LAWS(KER)-1984-9-9

K G NARAYANANKUTTY Vs. T E SEKHARA MENON

Decided On September 25, 1984
K.G.NARAYANANKUTTY Appellant
V/S
T.E.SEKHARA MENON Respondents

JUDGEMENT

(1.) Heard counsel on both sides.

(2.) In this revision arising out of proceedings initiated under S.133 of the Code of Criminal Procedure, there is no dispute that the tank in question is a public tank. It is already concluded by the decision of the Madras High Court reported in Chathunni v. Appukuttan ( AIR 1945 Mad. 232 ). When the right of the public is thus already concluded by a decision of a competent court, there is no justification or necessity to invoke the powers under S.137(2) of the Code for a fresh decision by a civil court.
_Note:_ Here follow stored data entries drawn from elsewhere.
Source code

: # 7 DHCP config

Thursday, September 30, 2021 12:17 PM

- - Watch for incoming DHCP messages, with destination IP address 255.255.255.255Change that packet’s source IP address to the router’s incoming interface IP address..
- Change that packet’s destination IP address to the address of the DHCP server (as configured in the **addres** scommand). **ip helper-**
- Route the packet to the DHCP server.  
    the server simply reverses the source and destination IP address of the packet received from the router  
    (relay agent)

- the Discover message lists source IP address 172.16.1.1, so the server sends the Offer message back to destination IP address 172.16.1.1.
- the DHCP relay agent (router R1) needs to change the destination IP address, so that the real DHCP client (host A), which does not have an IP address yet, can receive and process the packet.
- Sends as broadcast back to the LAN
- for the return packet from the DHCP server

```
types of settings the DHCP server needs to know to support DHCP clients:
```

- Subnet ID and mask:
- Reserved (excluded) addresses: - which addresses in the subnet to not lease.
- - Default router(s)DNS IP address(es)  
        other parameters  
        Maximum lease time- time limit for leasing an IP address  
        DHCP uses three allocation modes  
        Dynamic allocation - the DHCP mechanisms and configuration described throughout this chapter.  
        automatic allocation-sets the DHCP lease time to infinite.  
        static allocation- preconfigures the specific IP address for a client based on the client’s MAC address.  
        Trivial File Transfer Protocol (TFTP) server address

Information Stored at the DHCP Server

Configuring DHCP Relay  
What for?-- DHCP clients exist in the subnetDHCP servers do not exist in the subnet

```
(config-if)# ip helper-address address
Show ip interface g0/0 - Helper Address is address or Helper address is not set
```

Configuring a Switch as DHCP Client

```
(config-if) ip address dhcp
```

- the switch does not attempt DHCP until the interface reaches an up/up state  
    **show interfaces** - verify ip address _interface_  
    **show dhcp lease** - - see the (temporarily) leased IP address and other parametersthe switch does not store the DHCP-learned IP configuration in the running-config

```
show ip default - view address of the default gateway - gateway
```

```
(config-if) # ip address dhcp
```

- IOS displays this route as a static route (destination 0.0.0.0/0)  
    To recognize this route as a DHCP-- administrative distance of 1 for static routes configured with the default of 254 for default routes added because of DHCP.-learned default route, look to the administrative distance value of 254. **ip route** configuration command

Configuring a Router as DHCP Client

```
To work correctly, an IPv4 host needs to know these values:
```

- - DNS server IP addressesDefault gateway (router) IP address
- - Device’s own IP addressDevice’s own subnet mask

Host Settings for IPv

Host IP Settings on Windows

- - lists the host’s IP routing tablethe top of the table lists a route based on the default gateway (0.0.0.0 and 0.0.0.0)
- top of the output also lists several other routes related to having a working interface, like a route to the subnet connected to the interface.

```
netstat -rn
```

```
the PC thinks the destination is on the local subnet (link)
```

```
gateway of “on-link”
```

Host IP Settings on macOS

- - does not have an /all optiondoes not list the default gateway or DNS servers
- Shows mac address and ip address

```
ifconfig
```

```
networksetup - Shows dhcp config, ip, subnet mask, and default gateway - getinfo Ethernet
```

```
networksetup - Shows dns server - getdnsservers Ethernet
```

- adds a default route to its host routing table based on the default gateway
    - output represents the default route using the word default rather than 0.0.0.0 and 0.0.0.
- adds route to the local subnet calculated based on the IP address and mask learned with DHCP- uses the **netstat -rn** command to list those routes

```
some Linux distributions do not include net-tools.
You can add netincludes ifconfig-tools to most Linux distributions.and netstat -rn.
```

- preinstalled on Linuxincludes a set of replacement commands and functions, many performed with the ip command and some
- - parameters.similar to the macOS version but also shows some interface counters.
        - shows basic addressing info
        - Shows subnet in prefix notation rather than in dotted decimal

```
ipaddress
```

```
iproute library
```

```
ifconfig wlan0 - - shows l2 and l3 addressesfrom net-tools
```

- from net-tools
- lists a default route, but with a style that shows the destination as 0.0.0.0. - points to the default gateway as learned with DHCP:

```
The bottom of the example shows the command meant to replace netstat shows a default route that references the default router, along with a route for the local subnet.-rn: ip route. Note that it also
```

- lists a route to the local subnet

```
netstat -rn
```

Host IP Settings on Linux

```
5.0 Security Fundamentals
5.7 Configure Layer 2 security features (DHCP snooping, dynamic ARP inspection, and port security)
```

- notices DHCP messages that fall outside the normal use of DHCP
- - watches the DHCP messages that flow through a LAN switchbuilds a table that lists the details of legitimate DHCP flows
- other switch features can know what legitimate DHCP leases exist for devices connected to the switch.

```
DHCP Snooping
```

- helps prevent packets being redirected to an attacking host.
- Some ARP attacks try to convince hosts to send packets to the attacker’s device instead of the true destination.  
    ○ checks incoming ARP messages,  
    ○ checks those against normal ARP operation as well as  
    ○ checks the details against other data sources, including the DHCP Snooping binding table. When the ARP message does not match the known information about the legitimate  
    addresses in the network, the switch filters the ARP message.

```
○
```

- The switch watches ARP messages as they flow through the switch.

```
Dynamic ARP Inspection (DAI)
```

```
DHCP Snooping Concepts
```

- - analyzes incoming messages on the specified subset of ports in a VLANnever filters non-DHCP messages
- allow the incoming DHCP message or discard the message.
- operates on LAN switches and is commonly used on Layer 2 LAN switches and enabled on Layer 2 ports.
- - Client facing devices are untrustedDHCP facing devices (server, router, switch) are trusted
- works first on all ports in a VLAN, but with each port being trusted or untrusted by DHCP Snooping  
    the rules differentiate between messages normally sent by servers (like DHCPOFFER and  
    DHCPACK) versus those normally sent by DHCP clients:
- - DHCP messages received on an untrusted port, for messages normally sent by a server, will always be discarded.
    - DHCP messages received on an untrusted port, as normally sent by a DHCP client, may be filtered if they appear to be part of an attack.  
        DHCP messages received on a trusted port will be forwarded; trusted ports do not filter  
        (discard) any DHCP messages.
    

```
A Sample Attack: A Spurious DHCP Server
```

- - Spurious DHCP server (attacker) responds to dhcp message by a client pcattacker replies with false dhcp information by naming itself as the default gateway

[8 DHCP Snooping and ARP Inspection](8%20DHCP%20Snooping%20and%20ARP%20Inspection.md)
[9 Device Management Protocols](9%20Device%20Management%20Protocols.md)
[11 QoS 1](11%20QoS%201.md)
S.137(2) can apply only to those cases where there is no concluded decision by a competent civil court regarding the existence of a public right and reliable evidence in support of such denial is produced before the Magistrate. A decision of a civil court already rendered declaring or denying the right of public in respect of land, forecloses the remedy under S.137(2) of the Code. The complexities of a civil dispute need not be imported into an enquiry under S.133 and this is sought to be achieved by clause (2) of S.137.

(3.) In this view, the Sessions Court was right in setting aside the order of the Magistrate under which the proceedings under S.133 were stopped in spite of the earlier decision of the Madras High Court declaring that the tank is a public tank.